Macleay College
- Location: Sydney, NSW, Australia 33°53′02″S 151°12′36″E﻿ / ﻿33.8839°S 151.2101°E
- Campus: urban;
- Language: English
- Website: www.macleay.edu.au

= Macleay College =

Australian accredited higher education provider

Macleay College is an Australian accredited higher education provider located in Sydney and Melbourne.
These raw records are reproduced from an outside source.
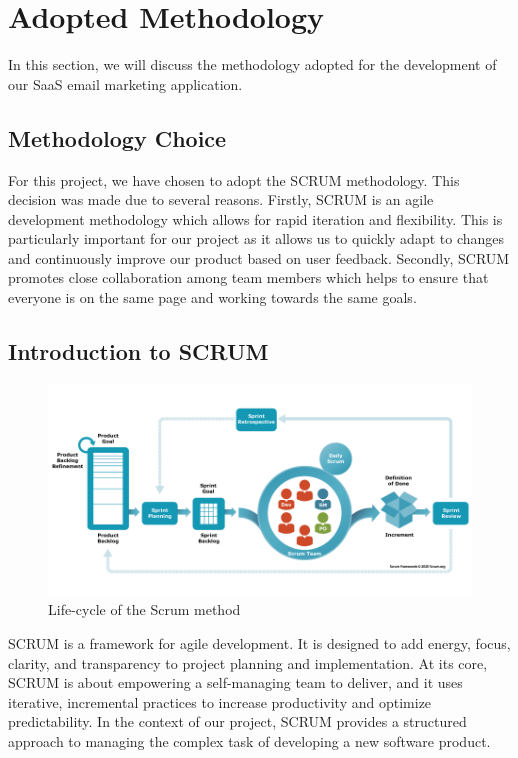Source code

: \section{Adopted Methodology}

In this section, we will discuss the methodology adopted for the development of our SaaS email marketing application.

\subsection{Methodology Choice}

For this project, we have chosen to adopt the SCRUM methodology. This decision was made due to several reasons. Firstly, SCRUM is an agile development methodology which allows for rapid iteration and flexibility. This is particularly important for our project as it allows us to quickly adapt to changes and continuously improve our product based on user feedback. Secondly, SCRUM promotes close collaboration among team members which helps to ensure that everyone is on the same page and working towards the same goals.

\subsection{Introduction to SCRUM}

\begin{figure}[ht]
    \centering
    \includegraphics[width=0.7\linewidth]{Images//images/scrum.png}
    \caption{Life-cycle of the Scrum method}
    \label{fig:Life-cycle of the Scrum method}
\end{figure}

SCRUM is a framework for agile development. It is designed to add energy, focus, clarity, and transparency to project planning and implementation. At its core, SCRUM is about empowering a self-managing team to deliver, and it uses iterative, incremental practices to increase productivity and optimize predictability. In the context of our project, SCRUM provides a structured approach to managing the complex task of developing a new software product.

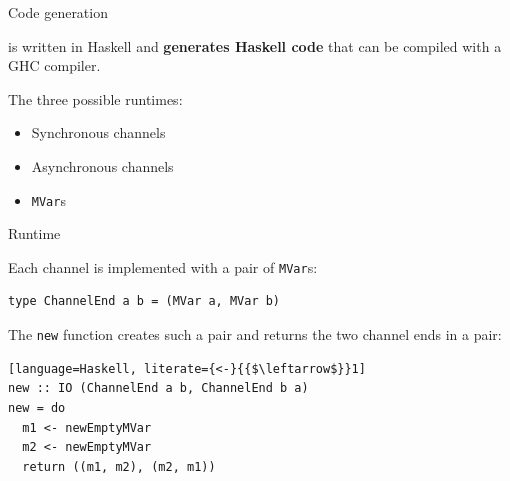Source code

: \documentclass[10pt]{beamer}
\begin{document}
\begin{frame}[fragile]{Code generation}

\freest{} is written in Haskell and \textbf{generates Haskell code} that can be
compiled with a GHC compiler. \pause

\vskip 1cm
The three possible runtimes:
\begin{itemize}
   \item Synchronous channels\pause
   \item Asynchronous channels\pause
   \item \lstinline|MVar|s                  
\end{itemize}	



\end{frame}


\begin{frame}[fragile]{Runtime}

Each channel is implemented with a pair of \lstinline|MVar|s:
\begin{lstlisting}
type ChannelEnd a b = (MVar a, MVar b)
\end{lstlisting}

\pause
The \lstinline|new| function creates such a pair and returns the two
channel ends in a pair:

\begin{lstlisting}[language=Haskell, literate={<-}{{$\leftarrow$}}1]
new :: IO (ChannelEnd a b, ChannelEnd b a)
new = do
  m1 <- newEmptyMVar
  m2 <- newEmptyMVar
  return ((m1, m2), (m2, m1))
\end{lstlisting}
\end{frame}
\end{document}
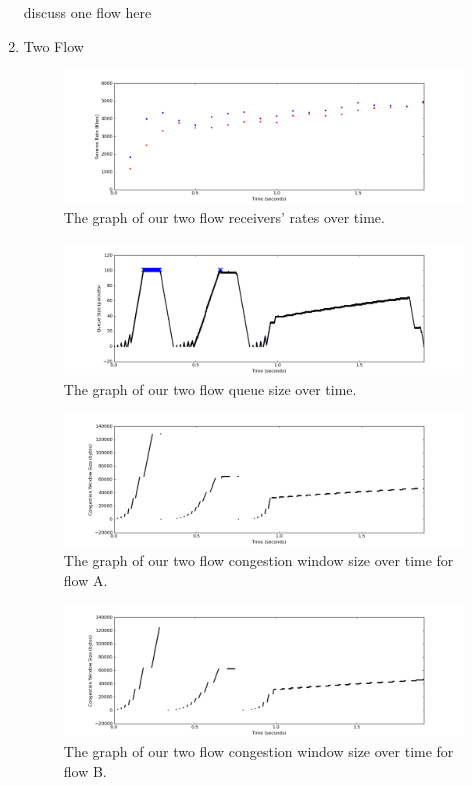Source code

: \documentclass[11pt]{article}
\begin{document}
\begin{enumerate}
discuss one flow here

\bigskip
\item Two Flow

\begin{figure}[H]
\caption{The graph of our two flow receivers' rates over time.}
  \label{figure5}
    \centering
    \includegraphics[width=\linewidth]{2f_rate.png}
\end{figure}

\begin{figure}[H]
\caption{The graph of our two flow queue size over time.}
  \label{figure6}
    \centering
    \includegraphics[width=\linewidth]{2f_queue.png}
\end{figure}

\begin{figure}[H]
\caption{The graph of our two flow congestion window size over time for flow A.}
  \label{figure7}
    \centering
    \includegraphics[width=\linewidth]{2f1_window.png}
\end{figure}

\begin{figure}[H]
\caption{The graph of our two flow congestion window size over time for flow B.}
  \label{figure8}
    \centering
    \includegraphics[width=\linewidth]{2f2_window.png}
\end{figure}


\end{enumerate}
\end{document}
Established in 1988, the college offers two-year bachelor's degrees in advertising and media, digital media, journalism and business; and one-year diploma courses in journalism, advertising and media, digital media, marketing and business management

==History==
Macleay College was established in 1988.

In 2015, Macleay opened a Melbourne campus located at Swanston Street in the Melbourne CBD.
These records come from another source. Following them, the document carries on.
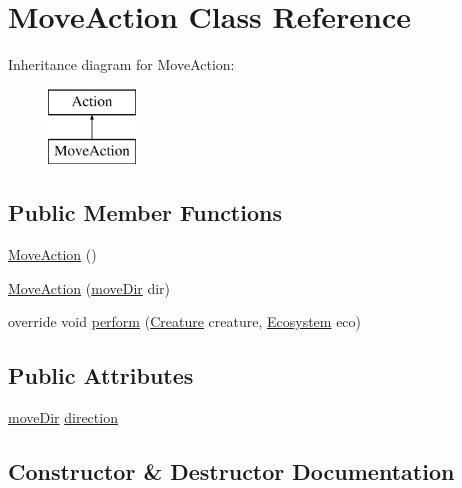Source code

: \hypertarget{class_move_action}{}\section{Move\+Action Class Reference}
\label{class_move_action}
Inheritance diagram for Move\+Action\+:\begin{figure}[H]
\begin{center}
\leavevmode
\includegraphics[height=2.000000cm]{class_move_action}
\end{center}
\end{figure}
\subsection*{Public Member Functions}
\begin{DoxyCompactItemize}
\item 
\mbox{\hyperlink{class_move_action_a163a34639a00dba4969c45ded4a9bf2f}{Move\+Action}} ()
\item 
\mbox{\hyperlink{class_move_action_afff0c610e50f431d268386ed848640fd}{Move\+Action}} (\mbox{\hyperlink{_move_action_8cs_a9e4683fdca765fb08e2d0e5f7f57c162}{move\+Dir}} dir)
\item 
override void \mbox{\hyperlink{class_move_action_a259b4b4542e7f72df322e060d7737f71}{perform}} (\mbox{\hyperlink{class_creature}{Creature}} creature, \mbox{\hyperlink{class_ecosystem}{Ecosystem}} eco)
\end{DoxyCompactItemize}
\subsection*{Public Attributes}
\begin{DoxyCompactItemize}
\item 
\mbox{\hyperlink{_move_action_8cs_a9e4683fdca765fb08e2d0e5f7f57c162}{move\+Dir}} \mbox{\hyperlink{class_move_action_af0fa977f226987c01b843163799c747a}{direction}}
\end{DoxyCompactItemize}


\subsection{Constructor \& Destructor Documentation}
\mbox{\label{class_move_action_a163a34639a00dba4969c45ded4a9bf2f}}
Since its founding Macleay College has been a family-owned business, transferring ownership to Sarah Stavrow in 2021.

==Locations==
As of March 2025 the Sydney campus is located at 28 Foveaux St, Surry Hills, and the Melbourne campus at 250 Collins Street.

==Academics and accreditation==
Teaching staff include Tracey Holmes.

Macleay College is a registered Higher Education Provider under Commonwealth legislation, regulated by the Tertiary Education Quality and Standards Agency (TEQSA) and listed on the National Register of Higher Education Providers.

Approved for FEE-HELP and a member of the Australian Council for Private Education and Training (ACPET) which includes the Australian Student Tuition Assurance Scheme (ASTAS), the largest Australian private sector scheme ensuring full protection for Macleay College students.

Approved education provider for international students (CRICOS provider 00899G).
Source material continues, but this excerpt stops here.